● **What to produce**
Reproduce every record precisely, leaving no line out.

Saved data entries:
- - -
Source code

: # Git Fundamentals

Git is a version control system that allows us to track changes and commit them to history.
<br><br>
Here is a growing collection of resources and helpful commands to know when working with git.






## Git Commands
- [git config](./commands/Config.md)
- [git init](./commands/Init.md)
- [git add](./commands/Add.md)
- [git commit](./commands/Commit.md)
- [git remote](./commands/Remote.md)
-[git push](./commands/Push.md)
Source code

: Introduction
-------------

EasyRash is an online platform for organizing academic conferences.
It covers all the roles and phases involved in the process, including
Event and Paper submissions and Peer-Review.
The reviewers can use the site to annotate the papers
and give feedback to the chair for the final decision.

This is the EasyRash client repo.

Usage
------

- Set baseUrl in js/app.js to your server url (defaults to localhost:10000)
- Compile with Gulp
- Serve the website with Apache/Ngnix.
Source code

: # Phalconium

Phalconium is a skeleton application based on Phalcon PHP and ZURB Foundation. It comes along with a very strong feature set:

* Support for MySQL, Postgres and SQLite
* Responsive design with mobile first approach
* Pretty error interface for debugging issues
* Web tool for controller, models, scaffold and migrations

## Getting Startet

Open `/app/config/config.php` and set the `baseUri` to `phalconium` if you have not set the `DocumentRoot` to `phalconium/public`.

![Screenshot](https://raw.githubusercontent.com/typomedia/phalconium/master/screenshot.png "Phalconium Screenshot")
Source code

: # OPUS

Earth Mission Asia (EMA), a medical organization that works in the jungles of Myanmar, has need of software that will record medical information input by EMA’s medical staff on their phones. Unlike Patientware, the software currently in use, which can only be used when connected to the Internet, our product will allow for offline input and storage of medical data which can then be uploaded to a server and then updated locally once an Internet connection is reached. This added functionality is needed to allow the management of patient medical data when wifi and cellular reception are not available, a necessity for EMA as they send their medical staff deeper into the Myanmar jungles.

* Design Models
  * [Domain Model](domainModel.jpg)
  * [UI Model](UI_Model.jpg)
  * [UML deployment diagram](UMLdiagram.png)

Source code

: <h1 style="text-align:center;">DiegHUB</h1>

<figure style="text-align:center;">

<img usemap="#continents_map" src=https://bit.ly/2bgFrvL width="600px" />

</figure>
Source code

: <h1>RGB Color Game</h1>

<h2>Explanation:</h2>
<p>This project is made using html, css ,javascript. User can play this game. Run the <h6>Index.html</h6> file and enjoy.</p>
- - -
● **Response to the task**
Source code

: # Git Fundamentals

Git is a version control system that allows us to track changes and commit them to history.
<br><br>
Here is a growing collection of resources and helpful commands to know when working with git.






## Git Commands
- [git config](./commands/Config.md)
- [git init](./commands/Init.md)
- [git add](./commands/Add.md)
- [git commit](./commands/Commit.md)
- [git remote](./commands/Remote.md)
-[git push](./commands/Push.md)
Source code

: Introduction
-------------

EasyRash is an online platform for organizing academic conferences.
It covers all the roles and phases involved in the process, including
Event and Paper submissions and Peer-Review.
The reviewers can use the site to annotate the papers
and give feedback to the chair for the final decision.

This is the EasyRash client repo.

Usage
------

- Set baseUrl in js/app.js to your server url (defaults to localhost:10000)
- Compile with Gulp
- Serve the website with Apache/Ngnix.
Source code

: # Phalconium

Phalconium is a skeleton application based on Phalcon PHP and ZURB Foundation. It comes along with a very strong feature set:

* Support for MySQL, Postgres and SQLite
* Responsive design with mobile first approach
* Pretty error interface for debugging issues
* Web tool for controller, models, scaffold and migrations

## Getting Startet

Open `/app/config/config.php` and set the `baseUri` to `phalconium` if you have not set the `DocumentRoot` to `phalconium/public`.

![Screenshot](https://raw.githubusercontent.com/typomedia/phalconium/master/screenshot.png "Phalconium Screenshot")
Source code

: # OPUS

Earth Mission Asia (EMA), a medical organization that works in the jungles of Myanmar, has need of software that will record medical information input by EMA’s medical staff on their phones. Unlike Patientware, the software currently in use, which can only be used when connected to the Internet, our product will allow for offline input and storage of medical data which can then be uploaded to a server and then updated locally once an Internet connection is reached. This added functionality is needed to allow the management of patient medical data when wifi and cellular reception are not available, a necessity for EMA as they send their medical staff deeper into the Myanmar jungles.

* Design Models
  * [Domain Model](domainModel.jpg)
  * [UI Model](UI_Model.jpg)
  * [UML deployment diagram](UMLdiagram.png)

Source code

: <h1 style="text-align:center;">DiegHUB</h1>

<figure style="text-align:center;">

<img usemap="#continents_map" src=https://bit.ly/2bgFrvL width="600px" />

</figure>
Source code

: <h1>RGB Color Game</h1>

<h2>Explanation:</h2>
<p>This project is made using html, css ,javascript. User can play this game. Run the <h6>Index.html</h6> file and enjoy.</p>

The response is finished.